__Task to carry out__. Of all the lines in the entries below, give again exactly those starting at the line containing "### 方法3：Openverseにて検索する" and ending at the line containing "<https://creativecommons.jp/sciencecommons/aboutcc0/>", both ends included, and no others.

---

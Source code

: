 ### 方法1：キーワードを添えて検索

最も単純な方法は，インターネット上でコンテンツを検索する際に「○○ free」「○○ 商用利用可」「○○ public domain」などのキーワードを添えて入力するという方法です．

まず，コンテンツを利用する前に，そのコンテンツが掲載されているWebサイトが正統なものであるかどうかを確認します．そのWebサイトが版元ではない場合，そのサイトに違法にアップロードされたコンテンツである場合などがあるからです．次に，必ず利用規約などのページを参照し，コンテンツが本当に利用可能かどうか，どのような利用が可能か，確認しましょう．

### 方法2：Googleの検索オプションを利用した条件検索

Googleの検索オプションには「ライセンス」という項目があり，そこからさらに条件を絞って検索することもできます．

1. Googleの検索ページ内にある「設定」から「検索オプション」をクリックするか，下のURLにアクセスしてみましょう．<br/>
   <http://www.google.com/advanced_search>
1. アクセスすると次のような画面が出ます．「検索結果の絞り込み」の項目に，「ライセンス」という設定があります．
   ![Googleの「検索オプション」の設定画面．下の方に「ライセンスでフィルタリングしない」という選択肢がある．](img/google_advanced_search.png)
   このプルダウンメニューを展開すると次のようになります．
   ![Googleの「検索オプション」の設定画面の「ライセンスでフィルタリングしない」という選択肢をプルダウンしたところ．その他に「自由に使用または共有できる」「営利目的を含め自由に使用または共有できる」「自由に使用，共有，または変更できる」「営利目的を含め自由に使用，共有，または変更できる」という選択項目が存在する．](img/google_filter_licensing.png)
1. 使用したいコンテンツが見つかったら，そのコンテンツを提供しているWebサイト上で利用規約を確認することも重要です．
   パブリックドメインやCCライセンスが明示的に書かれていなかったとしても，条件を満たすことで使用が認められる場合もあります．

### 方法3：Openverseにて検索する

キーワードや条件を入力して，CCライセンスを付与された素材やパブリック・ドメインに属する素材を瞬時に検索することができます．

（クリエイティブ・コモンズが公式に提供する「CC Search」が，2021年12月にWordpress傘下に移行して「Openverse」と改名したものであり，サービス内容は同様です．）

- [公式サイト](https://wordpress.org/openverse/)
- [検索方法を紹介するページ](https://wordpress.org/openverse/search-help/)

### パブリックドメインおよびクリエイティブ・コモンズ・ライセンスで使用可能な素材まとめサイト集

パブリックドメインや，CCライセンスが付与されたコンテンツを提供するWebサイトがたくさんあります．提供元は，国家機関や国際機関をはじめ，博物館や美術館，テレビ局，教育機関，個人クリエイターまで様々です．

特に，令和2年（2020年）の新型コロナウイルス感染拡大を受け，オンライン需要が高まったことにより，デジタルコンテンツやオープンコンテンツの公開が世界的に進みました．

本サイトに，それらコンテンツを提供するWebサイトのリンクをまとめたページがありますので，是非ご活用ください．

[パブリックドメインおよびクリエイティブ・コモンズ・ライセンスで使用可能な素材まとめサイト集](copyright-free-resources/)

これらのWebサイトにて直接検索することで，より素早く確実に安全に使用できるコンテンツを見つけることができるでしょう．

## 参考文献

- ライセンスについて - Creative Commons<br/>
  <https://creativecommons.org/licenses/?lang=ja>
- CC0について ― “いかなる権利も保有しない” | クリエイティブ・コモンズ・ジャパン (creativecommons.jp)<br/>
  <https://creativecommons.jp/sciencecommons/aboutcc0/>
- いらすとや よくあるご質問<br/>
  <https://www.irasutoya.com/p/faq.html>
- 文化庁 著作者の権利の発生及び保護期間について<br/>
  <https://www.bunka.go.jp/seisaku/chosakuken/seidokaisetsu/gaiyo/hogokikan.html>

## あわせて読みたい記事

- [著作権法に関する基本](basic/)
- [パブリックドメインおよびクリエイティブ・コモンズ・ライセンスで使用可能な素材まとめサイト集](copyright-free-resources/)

---

__Task answer__.
### 方法3：Openverseにて検索する

キーワードや条件を入力して，CCライセンスを付与された素材やパブリック・ドメインに属する素材を瞬時に検索することができます．

（クリエイティブ・コモンズが公式に提供する「CC Search」が，2021年12月にWordpress傘下に移行して「Openverse」と改名したものであり，サービス内容は同様です．）

- [公式サイト](https://wordpress.org/openverse/)
- [検索方法を紹介するページ](https://wordpress.org/openverse/search-help/)

### パブリックドメインおよびクリエイティブ・コモンズ・ライセンスで使用可能な素材まとめサイト集

パブリックドメインや，CCライセンスが付与されたコンテンツを提供するWebサイトがたくさんあります．提供元は，国家機関や国際機関をはじめ，博物館や美術館，テレビ局，教育機関，個人クリエイターまで様々です．

特に，令和2年（2020年）の新型コロナウイルス感染拡大を受け，オンライン需要が高まったことにより，デジタルコンテンツやオープンコンテンツの公開が世界的に進みました．

本サイトに，それらコンテンツを提供するWebサイトのリンクをまとめたページがありますので，是非ご活用ください．

[パブリックドメインおよびクリエイティブ・コモンズ・ライセンスで使用可能な素材まとめサイト集](copyright-free-resources/)

これらのWebサイトにて直接検索することで，より素早く確実に安全に使用できるコンテンツを見つけることができるでしょう．

## 参考文献

- ライセンスについて - Creative Commons<br/>
  <https://creativecommons.org/licenses/?lang=ja>
- CC0について ― “いかなる権利も保有しない” | クリエイティブ・コモンズ・ジャパン (creativecommons.jp)<br/>
  <https://creativecommons.jp/sciencecommons/aboutcc0/>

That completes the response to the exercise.